I should say here that I’m not dyslexic myself. Perhaps, since I always been such a passionate reader, I had my interest piqued by a condition that causes natural difficulties with something I enjoyed so much. By the time I’d finished that yellow book, I’d made up my mind—Jennifer Brown was going to be dyslexic. I hadn’t realised just how profoundly that would alter the story as I continued to churn through the plot. In the final book, her difficulty with reading and writing is as central as it can be to the story, and her desire to overcome her problems and to find a way to be ‘just as good as everyone else’ is one of her great motivators.

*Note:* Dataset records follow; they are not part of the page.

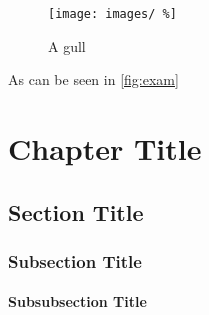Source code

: \begin{figure}
\begin{center}
\texttt{[image: images/ \%]}
\end{center}
\caption{A gull}
\end{figure}

As can be seen in \cref{fig:exam}\\
\chapter{Chapter Title}
\label{ch:Chapter Title}

\section{Section Title}
\label{sec:Section Title}

\subsection{Subsection Title}
\label{subsec:Subsection Title}

\subsubsection{Subsubsection Title}
\label{bb:Subsubsection Title}





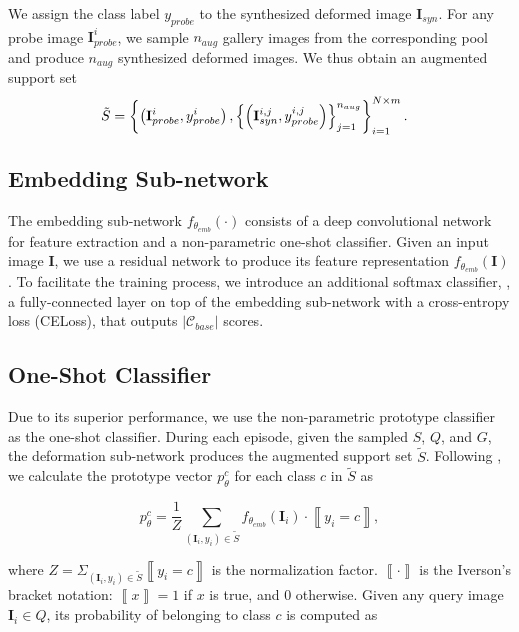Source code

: \documentclass[10pt,letterpaper,twocolumn]{article}
\begin{document}
We assign
the class label $y_{probe}$ to the synthesized deformed image $\mathbf{I}_{syn}$.\textcolor{red}{{}
}For any probe image $\mathbf{I}_{probe}^{i}$, we sample $n_{aug}$
gallery images from the corresponding pool and produce $n_{aug}$ synthesized
deformed images. We thus
obtain an augmented support set 
\noindent 
\begin{equation}
\hspace{-0.1in}
\tilde{S}=\left\{ \left( \mathbf{I}^{i}_{probe},y^{i}_{probe}\right),\left\{ \left(\mathbf{I}_{syn}^{i,j},y_{probe}^{i,j}\right)\right\}_{j=1}^{n_{aug}}\right\}_{i=1}^{N\times m}.\label{eq:aug_set}
\end{equation}




\subsection{Embedding Sub-network }
The embedding sub-network $f_{\theta_{emb}}(\cdot)$
consists of a deep convolutional network for feature extraction and
a non-parametric one-shot classifier.
Given an input image $\mathbf{I}$, we use a residual network \cite{he2015deep}
to produce its feature representation $f_{\theta_{emb}}\left(\mathbf{I}\right)$.
To facilitate the training process, we introduce an additional softmax classifier, \ie, a fully-connected
layer on top of the embedding sub-network with a cross-entropy loss
(CELoss), that outputs $|\mathcal{C}_{base}|$ scores. 

\subsection{One-Shot Classifier}

Due to its superior performance, we use the non-parametric prototype
classifier \cite{prototype_network} as the one-shot classifier. During
each episode, given the sampled $S$, $Q$, and $G$, the deformation
sub-network produces the augmented support set $\tilde{S}$. Following
\cite{prototype_network}, we calculate the prototype vector $p_{\theta}^{c}$
for each class $c$ in $\tilde{S}$ as

\begin{equation}
p_{\theta}^{c}=\frac{1}{Z}\sum_{(\mathbf{I}_{i},y_{i})\in\tilde{S}}f_{\theta_{emb}}\left(\mathbf{I}_{i}\right)\cdot\left\llbracket y_{i}=c\right\rrbracket ,\label{eq:p_thetat}
\end{equation}

\noindent where $Z=\Sigma_{(\mathbf{I}_{i},y_{i})\in\tilde{S}}\left\llbracket y_{i}=c\right\rrbracket $
is the normalization factor. $\left\llbracket \cdot\right\rrbracket $
is the Iverson's bracket notation: $\left\llbracket x\right\rrbracket =1$
if $x$ is true, and $0$ otherwise. Given any query image $\mathbf{I}_{i}\in Q$,
its probability of belonging to class $c$ is computed as
\end{document}
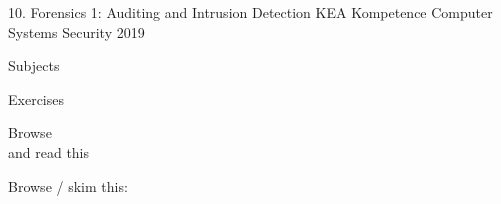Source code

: \documentclass[Screen16to9,17pt]{foils}
\begin{document}
\mytitlepage
{10. Forensics 1: Auditing and Intrusion Detection}
{KEA Kompetence Computer Systems Security 2019}



\begin{list1}
\item Subjects
\begin{list2}
\item
\item
\item
\end{list2}
\item Exercises
\begin{list2}
\item
\item
\end{list2}
\end{list1}




\begin{list1}
\item Browse\\

and read this\\

\item Browse / skim this:\\

\end{list1}




\slidenext
\end{document}
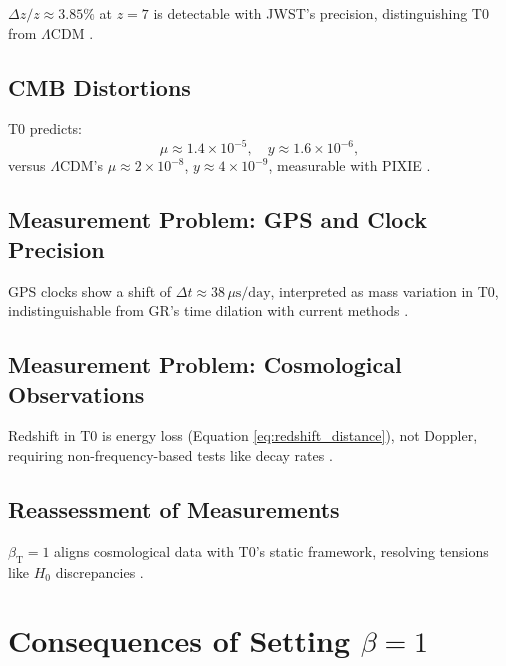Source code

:\documentclass[twocolumn,aps,prl]{revtex4-2}
\newcommand{\betaT}{\beta_{\text{T}}}
\newcommand{\LCDM}{\Lambda\text{CDM}}
\begin{document}
	\(\Delta z / z \approx 3.85\%\) at \(z = 7\) is detectable with JWST’s precision, distinguishing T0 from \(\LCDM\) \cite{pascher_params_2025}.
	
	\subsection{CMB Distortions}
	\label{subsec:cmb_distortions_test}
	
	T0 predicts:
	\begin{equation}
		\mu \approx 1.4 \times 10^{-5}, \quad y \approx 1.6 \times 10^{-6},
		\label{eq:distortion_parameters}
	\end{equation}
	versus \(\LCDM\)’s \(\mu \approx 2 \times 10^{-8}\), \(y \approx 4 \times 10^{-9}\), measurable with PIXIE \cite{pascher_temp_2025}.
	
	\subsection{Measurement Problem: GPS and Clock Precision}
	\label{subsec:gps_clock_problem}
	
	GPS clocks show a shift of \(\Delta t \approx 38 \, \mu\text{s/day}\), interpreted as mass variation in T0, indistinguishable from GR’s time dilation with current methods \cite{pascher_quantum_2025}.
	
	\subsection{Measurement Problem: Cosmological Observations}
	\label{subsec:cosmological_measurement_problem}
	
	Redshift in T0 is energy loss (Equation \ref{eq:redshift_distance}), not Doppler, requiring non-frequency-based tests like decay rates \cite{pascher_alphabeta_2025}.
	
	\subsection{Reassessment of Measurements}
	\label{subsec:reassessment_measurements}
	
	\(\betaT = 1\) aligns cosmological data with T0’s static framework, resolving tensions like \(H_0\) discrepancies \cite{DiValentino2021}.
	
	\section{Consequences of Setting \(\beta = 1\)}
	\label{sec:consequences_beta}
	
\end{document}
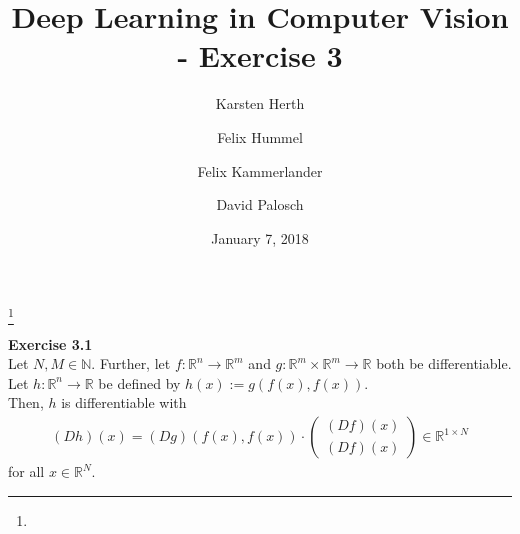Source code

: \documentclass[a4paper, reqno]{amsart}
\newcommand{\R}{\mathbb R}
\newcommand{\N}{\mathbb N}
\theoremstyle{definition}
\numberwithin{equation}{section}
\begin{document}
\title[Exercise 1]
{Deep Learning in Computer Vision - Exercise 3}
\author{Karsten Herth}
\author{Felix Hummel}
\author{Felix Kammerlander}
\author{David Palosch}
\thanks{}
\date{January 7, 2018}

\maketitle

{\bf Exercise 3.1} \\
Let $N, M \in \N.$ Further, let $f\colon \R^n \to \R^m$ and $g\colon \R^m \times \R^m \to \R$ both be differentiable. Let $h \colon \R^n \to \R$ be defined by
$h(x) := g(f(x), f(x)).$ \\
Then, $h$ is differentiable with
\begin{align*}
	(Dh)(x) = (Dg)(f(x), f(x)) \cdot \begin{pmatrix} (Df)(x) \\ (Df)(x) \end{pmatrix} \in \R^{1 \times N}
\end{align*}
for all $x \in \R^N.$
\end{document}
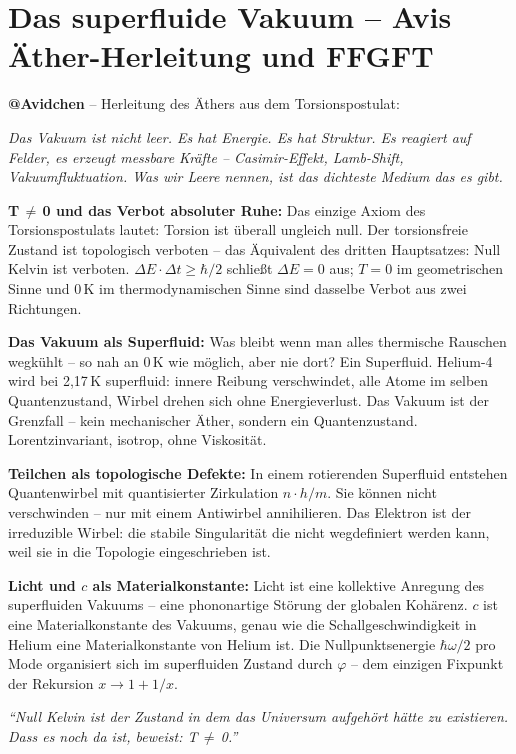\documentclass[12pt, a4paper]{article}
\begin{document}
\section{Das superfluide Vakuum -- Avis Äther-Herleitung und FFGFT}

\begin{avipost}
\textbf{@Avidchen} -- Herleitung des Äthers aus dem Torsionspostulat:

\medskip
\textit{Das Vakuum ist nicht leer. Es hat Energie. Es hat Struktur. Es reagiert auf Felder, es erzeugt messbare Kräfte -- Casimir-Effekt, Lamb-Shift, Vakuumfluktuation. Was wir Leere nennen, ist das dichteste Medium das es gibt.}

\medskip
\textbf{T\,$\neq$\,0 und das Verbot absoluter Ruhe:} Das einzige Axiom des Torsionspostulats lautet: Torsion ist überall ungleich null. Der torsionsfreie Zustand ist topologisch verboten -- das Äquivalent des dritten Hauptsatzes: Null Kelvin ist verboten. $\Delta E \cdot \Delta t \geq \hbar/2$ schließt $\Delta E = 0$ aus; $T=0$ im geometrischen Sinne und 0\,K im thermodynamischen Sinne sind dasselbe Verbot aus zwei Richtungen.

\medskip
\textbf{Das Vakuum als Superfluid:} Was bleibt wenn man alles thermische Rauschen wegkühlt -- so nah an 0\,K wie möglich, aber nie dort? Ein Superfluid. Helium-4 wird bei 2{,}17\,K superfluid: innere Reibung verschwindet, alle Atome im selben Quantenzustand, Wirbel drehen sich ohne Energieverlust. Das Vakuum ist der Grenzfall -- kein mechanischer Äther, sondern ein Quantenzustand. Lorentzinvariant, isotrop, ohne Viskosität.

\medskip
\textbf{Teilchen als topologische Defekte:} In einem rotierenden Superfluid entstehen Quantenwirbel mit quantisierter Zirkulation $n \cdot h/m$. Sie können nicht verschwinden -- nur mit einem Antiwirbel annihilieren. Das Elektron ist der irreduzible Wirbel: die stabile Singularität die nicht wegdefiniert werden kann, weil sie in die Topologie eingeschrieben ist.

\medskip
\textbf{Licht und $c$ als Materialkonstante:} Licht ist eine kollektive Anregung des superfluiden Vakuums -- eine phononartige Störung der globalen Kohärenz. $c$ ist eine Materialkonstante des Vakuums, genau wie die Schallgeschwindigkeit in Helium eine Materialkonstante von Helium ist. Die Nullpunktsenergie $\hbar\omega/2$ pro Mode organisiert sich im superfluiden Zustand durch $\varphi$ -- dem einzigen Fixpunkt der Rekursion $x \to 1 + 1/x$.

\medskip
\textit{``Null Kelvin ist der Zustand in dem das Universum aufgehört hätte zu existieren. Dass es noch da ist, beweist: T\,$\neq$\,0.''}
\end{avipost}
\end{document}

Jennifer, in the second and third instalments in the Fairyhand trilogy, will begin to learn to read and write (yes, I’m giving a little tease of what’s to come!). Although there is no ‘cure’ (it is a lifelong condition), there are plenty of excellent teaching methods and support strategies that can be used to help dyslexics learn to read and write, and perhaps some of those may make their way into the books to come.

I like to think, by combining the ‘fairy’ and the ‘dyslexic’, I have in some small way created a character that helps show the condition in its best light, while highlighting the real-world issues that dyslexic people inevitably face.

The Hero’s Journey

In 1949, the American mythologist and writer Joseph Campbell published a seminal work called The Hero with a Thousand Faces. In it, he described how many of the world’s mythical stories seem to follow the same basic pattern, or are composed of the same elements. He summarised this pattern as the Hero’s Journey.

The Hero’s Journey is a sort of blueprint for stories: it says what the different stages of a story are and how they unfold. It’s been especially used in Hollywood for making blockbuster movies like Titanic, Indiana Jones, Star Wars and the Matrix. The Hero’s Journey doesn’t map perfectly to every story but the concepts are great. So here are the stages in the journey – as you’re reading them, think about how they map to your favourite film or book. You’ll be surprised!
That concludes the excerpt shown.